Based on the same report, the share price of Roku went up the previous year by around 355%, recording a great year for the streaming service provider. The massive growth in its price in the stock market is in line with the continued growth of the Roku TVs as well as Roku players.
For the third quarter of 2019, the revenue recorded for Roku has increased by 59%, adding 112.2 million on its profits from advertisements and subscriptions from the same quarter in 2018. The recorded revenue of Roku is significantly higher compared to 6.2 million from other streaming player profits. Further, reports from Roku have also suggested that they currently have more than 32.3 million active subscriber accounts.
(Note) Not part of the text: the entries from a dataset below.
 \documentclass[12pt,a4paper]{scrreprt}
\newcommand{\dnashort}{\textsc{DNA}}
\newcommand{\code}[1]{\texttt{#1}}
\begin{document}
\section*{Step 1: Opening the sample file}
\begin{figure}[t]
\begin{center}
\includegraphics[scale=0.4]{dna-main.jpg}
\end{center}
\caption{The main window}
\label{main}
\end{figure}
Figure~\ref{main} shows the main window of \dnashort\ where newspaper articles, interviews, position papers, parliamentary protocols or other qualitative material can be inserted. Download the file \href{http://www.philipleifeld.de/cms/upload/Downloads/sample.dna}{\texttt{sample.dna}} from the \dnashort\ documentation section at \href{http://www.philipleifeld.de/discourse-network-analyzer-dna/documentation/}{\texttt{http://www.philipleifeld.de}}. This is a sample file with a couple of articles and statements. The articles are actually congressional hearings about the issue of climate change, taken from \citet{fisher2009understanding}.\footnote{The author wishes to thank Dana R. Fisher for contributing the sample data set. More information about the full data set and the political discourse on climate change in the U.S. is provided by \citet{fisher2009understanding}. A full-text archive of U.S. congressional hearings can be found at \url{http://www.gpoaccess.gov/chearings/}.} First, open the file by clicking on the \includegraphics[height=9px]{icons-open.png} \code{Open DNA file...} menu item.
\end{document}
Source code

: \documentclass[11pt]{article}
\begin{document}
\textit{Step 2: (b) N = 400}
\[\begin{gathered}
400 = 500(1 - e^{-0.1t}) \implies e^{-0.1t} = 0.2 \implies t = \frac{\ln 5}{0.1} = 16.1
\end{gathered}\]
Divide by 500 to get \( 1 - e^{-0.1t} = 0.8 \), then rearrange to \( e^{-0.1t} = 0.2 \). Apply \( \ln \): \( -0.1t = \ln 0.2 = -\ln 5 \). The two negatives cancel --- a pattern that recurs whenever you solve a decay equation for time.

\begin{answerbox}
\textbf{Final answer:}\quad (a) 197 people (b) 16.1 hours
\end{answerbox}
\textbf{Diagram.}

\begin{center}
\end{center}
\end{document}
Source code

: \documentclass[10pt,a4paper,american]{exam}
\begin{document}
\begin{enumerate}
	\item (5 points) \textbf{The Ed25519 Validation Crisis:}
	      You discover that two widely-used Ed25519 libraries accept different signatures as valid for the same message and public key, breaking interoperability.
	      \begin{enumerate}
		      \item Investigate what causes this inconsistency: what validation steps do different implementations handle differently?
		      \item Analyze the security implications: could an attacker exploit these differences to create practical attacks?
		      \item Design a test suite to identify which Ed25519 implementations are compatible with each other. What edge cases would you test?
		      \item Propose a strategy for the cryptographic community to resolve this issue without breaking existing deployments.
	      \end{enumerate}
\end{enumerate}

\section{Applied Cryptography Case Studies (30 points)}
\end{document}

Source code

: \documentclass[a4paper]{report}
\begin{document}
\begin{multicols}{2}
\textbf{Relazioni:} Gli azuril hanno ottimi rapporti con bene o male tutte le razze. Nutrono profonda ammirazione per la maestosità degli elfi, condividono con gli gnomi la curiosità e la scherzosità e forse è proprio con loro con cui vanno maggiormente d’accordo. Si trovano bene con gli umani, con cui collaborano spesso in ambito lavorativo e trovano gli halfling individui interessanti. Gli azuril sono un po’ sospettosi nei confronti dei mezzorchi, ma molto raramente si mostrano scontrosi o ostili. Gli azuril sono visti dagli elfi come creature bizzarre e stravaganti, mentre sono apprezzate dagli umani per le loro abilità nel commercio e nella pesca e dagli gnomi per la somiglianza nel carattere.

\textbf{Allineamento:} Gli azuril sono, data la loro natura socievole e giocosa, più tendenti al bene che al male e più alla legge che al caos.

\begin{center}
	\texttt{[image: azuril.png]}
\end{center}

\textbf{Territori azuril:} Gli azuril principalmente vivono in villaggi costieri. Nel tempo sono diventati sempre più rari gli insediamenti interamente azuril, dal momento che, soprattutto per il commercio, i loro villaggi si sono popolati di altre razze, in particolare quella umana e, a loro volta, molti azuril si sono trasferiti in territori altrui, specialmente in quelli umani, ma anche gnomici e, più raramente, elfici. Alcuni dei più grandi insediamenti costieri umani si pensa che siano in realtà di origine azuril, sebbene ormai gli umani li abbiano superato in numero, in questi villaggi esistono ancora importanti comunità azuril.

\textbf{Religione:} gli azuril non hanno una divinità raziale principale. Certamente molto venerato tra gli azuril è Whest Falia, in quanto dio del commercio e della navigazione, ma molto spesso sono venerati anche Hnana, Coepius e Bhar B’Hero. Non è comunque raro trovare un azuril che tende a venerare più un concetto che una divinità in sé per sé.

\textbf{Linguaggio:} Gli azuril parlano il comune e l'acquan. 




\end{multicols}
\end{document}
These optimistic numbers and the insane growth of the streaming provider in the previous year was the main reason that drove its stock price up. Its strong jump was also boosted from adding supports towards Disney+ as well as the recent addition of the Apple TV Roku Channel. Further, Roku has also announced that it’s going to partner with Walmart the previous year, which then progressed to the Onn brand of Walmart selling Roku-powered smart TVs and speakers.
In 2019, there was also a significant growth with Roku’s partnership to offer its subscription plans through the Roku Channel. Currently, the company makes most of its profits from selling subscription plans and from advertisements.
Although 2019 has been a great year for Roku, it still has to fight the uphill battle in the growing market of streaming players and smart TVs.
Meanwhile, 2019 has seen Roku expanding its reach in South and Central America. Roku TVs have also spread out in Europe and Canada, and in 2020, the market and streamers alike are closely watching if the streaming service provider can sustain its growth from last year and ultimately compete with the giants such as Samsung and Amazon.